Added to the beauty of Helen Vaughan’s face is the beauty of her voice. Before Herbert even saw Helen, he says he “heard a voice which seemed to thrill to [his] heart”. Like the sirens who drove fishermen mad with their songs and lured them to their deaths, Helen seduces Herbert with her singing. And the night of their wedding, he says he sat listening to her talk (an odd occupation for a bridegroom!): “I listened to her as she spoke in her beautiful voice, spoke of things which even now I would not dare whisper in the blackest night, though I stood in the midst of a wilderness.” The reader never finds out what it is Helen told him that night, just as it is never revealed what horrors the painter Charles Meyrick’s sketch book contains, or what iniquities Helen committed in the dingy room she rented in Soho. It is left to the imagination of the reader to supply the answers. Thus, Helen’s power lies in the contrast between her beautiful voice and the awful content of her words, and in the fact that she alone dares to speak of the unspeakable – a dangerous weapon indeed in a society crippled by Victorian morality and the long list of things it does not “do” to speak of in decent company.

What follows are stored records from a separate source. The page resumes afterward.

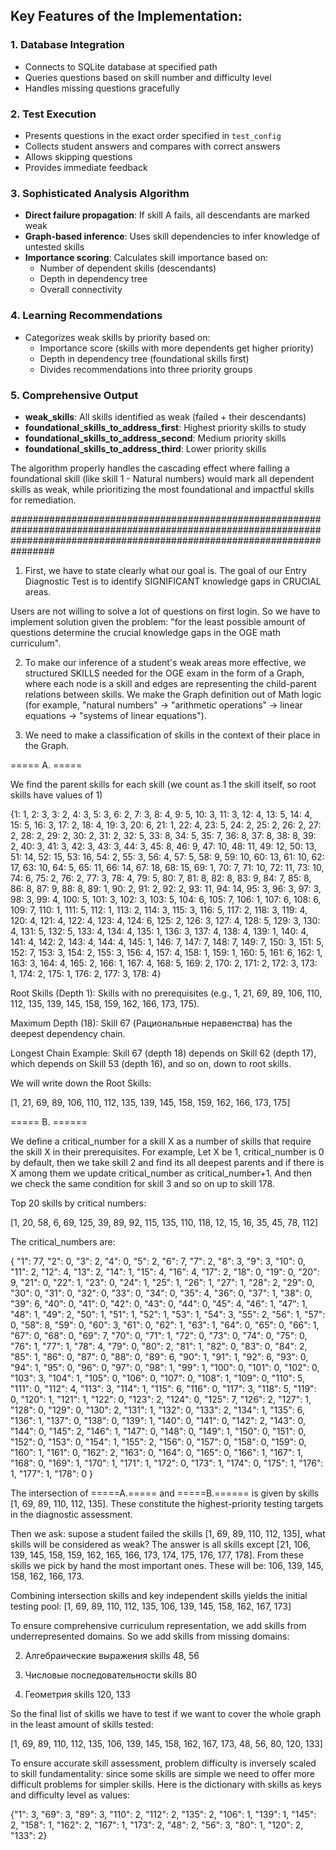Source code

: 
## Key Features of the Implementation:

### 1. **Database Integration**
- Connects to SQLite database at specified path
- Queries questions based on skill number and difficulty level
- Handles missing questions gracefully

### 2. **Test Execution**
- Presents questions in the exact order specified in `test_config`
- Collects student answers and compares with correct answers
- Allows skipping questions
- Provides immediate feedback

### 3. **Sophisticated Analysis Algorithm**
- **Direct failure propagation**: If skill A fails, all descendants are marked weak
- **Graph-based inference**: Uses skill dependencies to infer knowledge of untested skills
- **Importance scoring**: Calculates skill importance based on:
  - Number of dependent skills (descendants)
  - Depth in dependency tree
  - Overall connectivity

### 4. **Learning Recommendations**
- Categorizes weak skills by priority based on:
  - Importance score (skills with more dependents get higher priority)
  - Depth in dependency tree (foundational skills first)
  - Divides recommendations into three priority groups

### 5. **Comprehensive Output**
- **weak_skills**: All skills identified as weak (failed + their descendants)
- **foundational_skills_to_address_first**: Highest priority skills to study
- **foundational_skills_to_address_second**: Medium priority skills
- **foundational_skills_to_address_third**: Lower priority skills

The algorithm properly handles the cascading effect where failing a foundational skill (like skill 1 - Natural numbers) would mark all dependent skills as weak, while prioritizing the most foundational and impactful skills for remediation.

################################################################################################################################################################################

1. First, we have to state clearly what our goal is. The goal of our Entry Diagnostic Test is to identify SIGNIFICANT knowledge gaps in CRUCIAL areas.

Users are not willing to solve a lot of questions on first login. So we have to implement solution given the problem: "for the least possible amount of questions determine the crucial knowledge gaps in the OGE math curriculum".


2. To make our inference of a student's weak areas more effective, we structured SKILLS needed for the OGE exam in the form of a Graph, where each node is a skill and edges are representing the child-parent relations between skills. We make the Graph definition out of Math logic (for example, "natural numbers" -> "arithmetic operations" -> linear equations -> "systems of linear equations").

3. We need to make a classification of skills in the context of their place in the Graph.


===== A. =====

We find the parent skills for each skill (we count as 1 the skill itself, so root skills have values of 1)

{1: 1, 2: 3, 3: 2, 4: 3, 5: 3, 6: 2, 7: 3, 8: 4, 9: 5, 10: 3, 11: 3, 12: 4, 13: 5, 14: 4, 15: 5, 16: 3, 17: 2, 18: 4, 19: 3, 20: 6, 21: 1, 22: 4, 23: 5, 24: 2, 25: 2, 26: 2, 27: 2, 28: 2, 29: 2, 30: 2, 31: 2, 32: 5, 33: 8, 34: 5, 35: 7, 36: 8, 37: 8, 38: 8, 39: 2, 40: 3, 41: 3, 42: 3, 43: 3, 44: 3, 45: 8, 46: 9, 47: 10, 48: 11, 49: 12, 50: 13, 51: 14, 52: 15, 53: 16, 54: 2, 55: 3, 56: 4, 57: 5, 58: 9, 59: 10, 60: 13, 61: 10, 62: 17, 63: 10, 64: 5, 65: 11, 66: 14, 67: 18, 68: 15, 69: 1, 70: 7, 71: 10, 72: 11, 73: 10, 74: 6, 75: 2, 76: 2, 77: 3, 78: 4, 79: 5, 80: 7, 81: 8, 82: 8, 83: 9, 84: 7, 85: 8, 86: 8, 87: 9, 88: 8, 89: 1, 90: 2, 91: 2, 92: 2, 93: 11, 94: 14, 95: 3, 96: 3, 97: 3, 98: 3, 99: 4, 100: 5, 101: 3, 102: 3, 103: 5, 104: 6, 105: 7, 106: 1, 107: 6, 108: 6, 109: 7, 110: 1, 111: 5, 112: 1, 113: 2, 114: 3, 115: 3, 116: 5, 117: 2, 118: 3, 119: 4, 120: 4, 121: 4, 122: 4, 123: 4, 124: 6, 125: 2, 126: 3, 127: 4, 128: 5, 129: 3, 130: 4, 131: 5, 132: 5, 133: 4, 134: 4, 135: 1, 136: 3, 137: 4, 138: 4, 139: 1, 140: 4, 141: 4, 142: 2, 143: 4, 144: 4, 145: 1, 146: 7, 147: 7, 148: 7, 149: 7, 150: 3, 151: 5, 152: 7, 153: 3, 154: 2, 155: 3, 156: 4, 157: 4, 158: 1, 159: 1, 160: 5, 161: 6, 162: 1, 163: 3, 164: 4, 165: 2, 166: 1, 167: 4, 168: 5, 169: 2, 170: 2, 171: 2, 172: 3, 173: 1, 174: 2, 175: 1, 176: 2, 177: 3, 178: 4}



Root Skills (Depth 1): Skills with no prerequisites (e.g., 1, 21, 69, 89, 106, 110, 112, 135, 139, 145, 158, 159, 162, 166, 173, 175).

Maximum Depth (18): Skill 67 (Рациональные неравенства) has the deepest dependency chain.

Longest Chain Example: Skill 67 (depth 18) depends on Skill 62 (depth 17), which depends on Skill 53 (depth 16), and so on, down to root skills.

We will write down the Root Skills:

[1, 21, 69, 89, 106, 110, 112, 135, 139, 145, 158, 159, 162, 166, 173, 175]



===== B. ====== 

We define a critical_number for a skill X as a number of skills that require the skill X in their prerequisites. For example, Let X be 1, critical_number is 0 by default, then we take skill 2 and find its all deepest parents and if there is X among them we update critical_number as critical_number+1. And then we check the same condition for skill 3 and so on up to skill 178.

Top 20 skills by critical numbers:

[1, 20, 58, 6, 69, 125, 39, 89, 92, 115, 135, 110, 118, 12, 15, 16, 35, 45, 78, 112]

The critical_numbers are:

{
  "1": 77,
  "2": 0,
  "3": 2,
  "4": 0,
  "5": 2,
  "6": 7,
  "7": 2,
  "8": 3,
  "9": 3,
  "10": 0,
  "11": 2,
  "12": 4,
  "13": 2,
  "14": 1,
  "15": 4,
  "16": 4,
  "17": 2,
  "18": 0,
  "19": 0,
  "20": 9,
  "21": 0,
  "22": 1,
  "23": 0,
  "24": 1,
  "25": 1,
  "26": 1,
  "27": 1,
  "28": 2,
  "29": 0,
  "30": 0,
  "31": 0,
  "32": 0,
  "33": 0,
  "34": 0,
  "35": 4,
  "36": 0,
  "37": 1,
  "38": 0,
  "39": 6,
  "40": 0,
  "41": 0,
  "42": 0,
  "43": 0,
  "44": 0,
  "45": 4,
  "46": 1,
  "47": 1,
  "48": 1,
  "49": 2,
  "50": 1,
  "51": 1,
  "52": 1,
  "53": 1,
  "54": 3,
  "55": 2,
  "56": 1,
  "57": 0,
  "58": 8,
  "59": 0,
  "60": 3,
  "61": 0,
  "62": 1,
  "63": 1,
  "64": 0,
  "65": 0,
  "66": 1,
  "67": 0,
  "68": 0,
  "69": 7,
  "70": 0,
  "71": 1,
  "72": 0,
  "73": 0,
  "74": 0,
  "75": 0,
  "76": 1,
  "77": 1,
  "78": 4,
  "79": 0,
  "80": 2,
  "81": 1,
  "82": 0,
  "83": 0,
  "84": 2,
  "85": 1,
  "86": 0,
  "87": 0,
  "88": 0,
  "89": 6,
  "90": 1,
  "91": 1,
  "92": 6,
  "93": 0,
  "94": 1,
  "95": 0,
  "96": 0,
  "97": 0,
  "98": 1,
  "99": 1,
  "100": 0,
  "101": 0,
  "102": 0,
  "103": 3,
  "104": 1,
  "105": 0,
  "106": 0,
  "107": 0,
  "108": 1,
  "109": 0,
  "110": 5,
  "111": 0,
  "112": 4,
  "113": 3,
  "114": 1,
  "115": 6,
  "116": 0,
  "117": 3,
  "118": 5,
  "119": 0,
  "120": 1,
  "121": 1,
  "122": 0,
  "123": 2,
  "124": 0,
  "125": 7,
  "126": 2,
  "127": 1,
  "128": 0,
  "129": 0,
  "130": 2,
  "131": 1,
  "132": 0,
  "133": 2,
  "134": 1,
  "135": 6,
  "136": 1,
  "137": 0,
  "138": 0,
  "139": 1,
  "140": 0,
  "141": 0,
  "142": 2,
  "143": 0,
  "144": 0,
  "145": 2,
  "146": 1,
  "147": 0,
  "148": 0,
  "149": 1,
  "150": 0,
  "151": 0,
  "152": 0,
  "153": 0,
  "154": 1,
  "155": 2,
  "156": 0,
  "157": 0,
  "158": 0,
  "159": 0,
  "160": 1,
  "161": 0,
  "162": 2,
  "163": 0,
  "164": 0,
  "165": 0,
  "166": 1,
  "167": 1,
  "168": 0,
  "169": 1,
  "170": 1,
  "171": 1,
  "172": 0,
  "173": 1,
  "174": 0,
  "175": 1,
  "176": 1,
  "177": 1,
  "178": 0
}





The intersection of =====A.===== and =====B.====== is given by skills  [1, 69, 89, 110, 112, 135]. These constitute the highest-priority testing targets in the diagnostic assessment.



Then we ask: supose a student failed the skills [1, 69, 89, 110, 112, 135], what skills will be considered as weak? The answer is all skills except [21, 106, 139, 145, 158, 159, 162, 165, 166, 173, 174, 175, 176, 177, 178].  From these skills we pick by hand the most important ones. These will be: 106, 139, 145, 158, 162, 166, 173.

Combining intersection skills and key independent skills yields the initial testing pool: [1, 69, 89, 110, 112, 135, 106, 139, 145, 158, 162, 167, 173]

To ensure comprehensive curriculum representation, we add skills from underrepresented domains. So we add skills from missing domains:

2. Алгебраические выражения
skills 48, 56

4. Числовые последовательности
skills 80

7. Геометрия
skills 120, 133


So the final list of skills we have to test if we want to cover the whole graph in the least amount of skills tested:

[1, 69, 89, 110, 112, 135, 106, 139, 145, 158, 162, 167, 173, 48, 56, 80, 120, 133]

To ensure accurate skill assessment, problem difficulty is inversely scaled to skill fundamentality: since some skills are simple we need to offer more difficult problems for simpler skills. Here is the dictionary with skills as keys and difficulty level as values:

{"1": 3, "69": 3, "89": 3, "110": 2, "112": 2, "135": 2, "106": 1, "139": 1, "145": 2, "158": 1, "162": 2, "167": 1, "173": 2, "48": 2, "56": 3, "80": 1, "120": 2, "133": 2}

Above all, Pan’s daughter is a living symbol for the pagan Hellenic world. The powerful fascination exerted by Helen over both men and women (let it not be forgotten that Rachel is the very first to succumb to Helen’s charms), together with the revulsion experienced simultaneously by her victims, reveals a great deal about the ambivalent nature of the late nineteenth century’s attitude towards Ancient Greece. In the very midst of the industrialized, materialistic, rational world of late-Victorian society, marked by scientific progress, the advent of electricity, and the Great Exhibition, there coexists a latent yearning for spirituality, a secret interest in the occult – witness Dr Raymond’s research and Clarke’s extensive work on his “Memoirs to prove the Existence of the Devil”. The narrator says of Clarke that “in his sober moments he thought of the unusual and the eccentric with undisguised aversion, and yet, deep in his heart, there was a wide-eyed inquisitiveness with respect to all the more recondite and esoteric elements in the nature of men. […] he still pined for the unseen.” This yearning is seen as vaguely guilty, and is therefore kept secret – Clarke enjoys posing as a staid, practical businessman. But despite his efforts, his thoughts always “stray” towards the desk that contains his Memoirs – the verb is used repeatedly and with conscious intent: Clarke strays mentally, in the same way that Helen’s lovers stray morally, and that she herself strays through the Welsh woods and along the Roman road to join her mythological companions. In the end, materialism and rationality triumph over paganism, but the woods remain, as does the ancient and dangerous power that resides within them.